La culture populaire et des films comme le célèbre ‘Le Loup de Wall Street’ ont autrefois dépeint les courtiers comme des financiers qui ‘nagent’ dans l’argent et le dépensent de manière décadente. Bien que leurs revenus soient loin de ceux de leurs homologues américains, pendant le boom du marché boursier national il y a environ 15 ans, on pouvait bien vivre de cette profession en Croatie. Pendant ces années, il y avait une anecdote sur un courtier de Zagreb dont l’augmentation de salaire ne la satisfaisait pas, alors elle a demandé un téléphone mobile officiel, mais pas n’importe quel téléphone, plutôt un iPhone orné de cristaux Swarovski. Cependant, le développement technologique significatif et les grands changements dans la réglementation financière ont fondamentalement changé cette profession, et aujourd’hui, le nombre de nouveaux courtiers entrant sur le marché peut se compter sur une main.
Les deux ont échoué
Pour devenir courtier, vous devez d’abord passer un demanding exam.

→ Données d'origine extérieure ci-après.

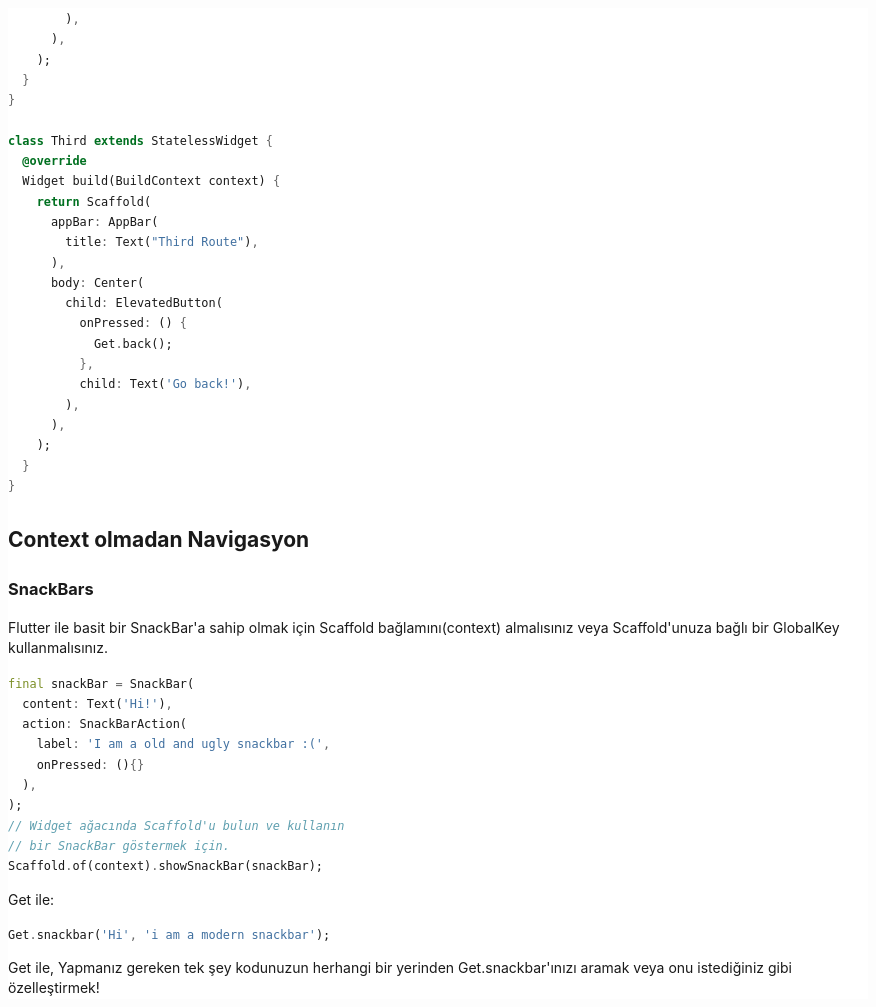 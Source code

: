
 ```dart
        ),
      ),
    );
  }
}

class Third extends StatelessWidget {
  @override
  Widget build(BuildContext context) {
    return Scaffold(
      appBar: AppBar(
        title: Text("Third Route"),
      ),
      body: Center(
        child: ElevatedButton(
          onPressed: () {
            Get.back();
          },
          child: Text('Go back!'),
        ),
      ),
    );
  }
}
```

## Context olmadan Navigasyon

### SnackBars

Flutter ile basit bir SnackBar'a sahip olmak için Scaffold bağlamını(context) almalısınız veya Scaffold'unuza bağlı bir GlobalKey kullanmalısınız.

```dart
final snackBar = SnackBar(
  content: Text('Hi!'),
  action: SnackBarAction(
    label: 'I am a old and ugly snackbar :(',
    onPressed: (){}
  ),
);
// Widget ağacında Scaffold'u bulun ve kullanın
// bir SnackBar göstermek için.
Scaffold.of(context).showSnackBar(snackBar);
```

Get ile:

```dart
Get.snackbar('Hi', 'i am a modern snackbar');
```

Get ile, Yapmanız gereken tek şey kodunuzun herhangi bir yerinden Get.snackbar'ınızı aramak veya onu istediğiniz gibi özelleştirmek!
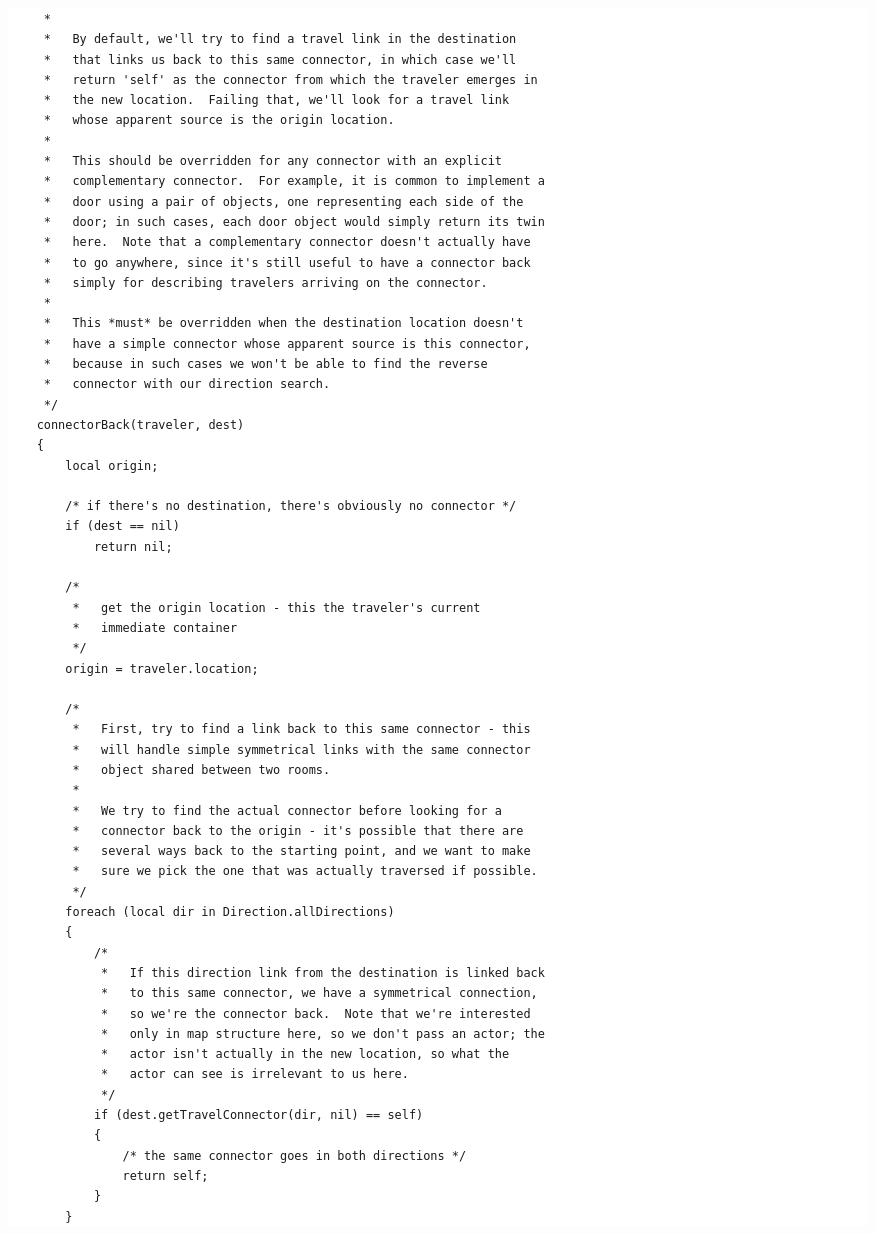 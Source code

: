          *   
         *   By default, we'll try to find a travel link in the destination
         *   that links us back to this same connector, in which case we'll
         *   return 'self' as the connector from which the traveler emerges in
         *   the new location.  Failing that, we'll look for a travel link
         *   whose apparent source is the origin location.
         *   
         *   This should be overridden for any connector with an explicit
         *   complementary connector.  For example, it is common to implement a
         *   door using a pair of objects, one representing each side of the
         *   door; in such cases, each door object would simply return its twin
         *   here.  Note that a complementary connector doesn't actually have
         *   to go anywhere, since it's still useful to have a connector back
         *   simply for describing travelers arriving on the connector.
         *   
         *   This *must* be overridden when the destination location doesn't
         *   have a simple connector whose apparent source is this connector,
         *   because in such cases we won't be able to find the reverse
         *   connector with our direction search.  
         */
        connectorBack(traveler, dest)
        {
            local origin;

            /* if there's no destination, there's obviously no connector */
            if (dest == nil)
                return nil;

            /* 
             *   get the origin location - this the traveler's current
             *   immediate container 
             */
            origin = traveler.location;
            
            /* 
             *   First, try to find a link back to this same connector - this
             *   will handle simple symmetrical links with the same connector
             *   object shared between two rooms.
             *   
             *   We try to find the actual connector before looking for a
             *   connector back to the origin - it's possible that there are
             *   several ways back to the starting point, and we want to make
             *   sure we pick the one that was actually traversed if possible.
             */
            foreach (local dir in Direction.allDirections)
            {
                /* 
                 *   If this direction link from the destination is linked back
                 *   to this same connector, we have a symmetrical connection,
                 *   so we're the connector back.  Note that we're interested
                 *   only in map structure here, so we don't pass an actor; the
                 *   actor isn't actually in the new location, so what the
                 *   actor can see is irrelevant to us here.  
                 */
                if (dest.getTravelConnector(dir, nil) == self)
                {
                    /* the same connector goes in both directions */
                    return self;
                }
            }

Cet examen peut être passé à l’Agence croate de surveillance des services financiers (Hanfa). Le rapport annuel de cette institution montre que l’intérêt des candidats est presque symbolique, et le taux de réussite n’est pas beaucoup mieux. L’année dernière, seulement deux candidats ont passé l’examen, et les deux ont échoué. Deux candidats ont également passé l’examen en 2022, mais un a réussi. Cinq des six candidats qui se sont inscrits ont réussi l’examen en 2021, tandis qu’en 2020, sur cinq candidats enregistrés, seuls deux ont obtenu le titre de courtier. À titre d’illustration, en 2007 – la dernière année de la grande renaissance du marché boursier national – 196 candidats ont passé l’examen de courtier au premier tour, dont 128 ont réussi. Au deuxième tour, 52 candidats se sont présentés à l’examen, et treize ont montré un niveau de connaissance suffisant.
Hanfa explique que l’examen se compose de quatre matières pour l’examen de courtier, et de cinq matières pour le test de conseiller en investissement. Chaque matière contient dix questions, et dans chaque matière, le candidat doit avoir 60 % de réponses correctes pour réussir. – Le test se compose de questions avec des réponses préétablies auxquelles il est possible de répondre en sélectionnant une ou plusieurs réponses correctes en fonction des connaissances et de l’expérience antérieures, ainsi que de plusieurs questions nécessitant certains calculs, mais encore une fois avec des réponses fournies – expliquent-ils à Hanfa.
Cependant, l’examen auprès du régulateur du marché financier n’est pas le seul moyen de devenir courtier, souligne Tamas Nagy, président du Groupe des marchés de capitaux à la Chambre de commerce croate. – En Croatie, la réglementation régissant le processus éducatif pour les courtiers et les conseillers en investissement est définie par la Loi sur les marchés de capitaux et les règlements émis par Hanfa. Selon la réglementation actuelle, les personnes souhaitant devenir courtiers ou conseillers en investissement doivent suivre une formation appropriée et passer des examens professionnels organisés par Hanfa. Avec l’entrée en vigueur de la réglementation MiFID II, le processus éducatif lui-même a été libéralisé. En d’autres termes, les entreprises d’investissement, ou les banques, sont en mesure de mener leurs propres programmes de formation dont le programme est approuvé par Hanfa, licenciant ainsi les employés pour fournir certains types de services d’investissement aux clients – explique Nagy.
Un peu de ‘sang frais’
Malgré cela, il y a encore très peu de ‘sang frais’ entrant sur le marché du travail pour les courtiers, et l’industrie financière, comme la plupart de l’économie, a un problème de pénurie de travailleurs dans ce segment. – La situation actuelle sur le marché du travail pour les courtiers et les conseillers en investissement n’est pas particulièrement active. Il y a une pénurie de personnel qualifié, en particulier en ce qui concerne les professionnels expérimentés qui ont une compréhension plus profonde du marché des capitaux. Cela est le plus évident dans les cas de changements d’emploi lorsque les entreprises souhaitent souvent rendre la transition aussi indolore que possible. Le besoin de personnel supplémentaire peut varier en fonction de l’état du marché des capitaux et des besoins spécifiques des entreprises d’investissement. Nous remarquons que le manque de personnel de qualité n’est pas seulement dans la partie front mais aussi dans les opérations de back office, qui sont spécifiques dans les marchés de capitaux et nécessitent des connaissances et des responsabilités tout aussi spécifiques – souligne Nagy.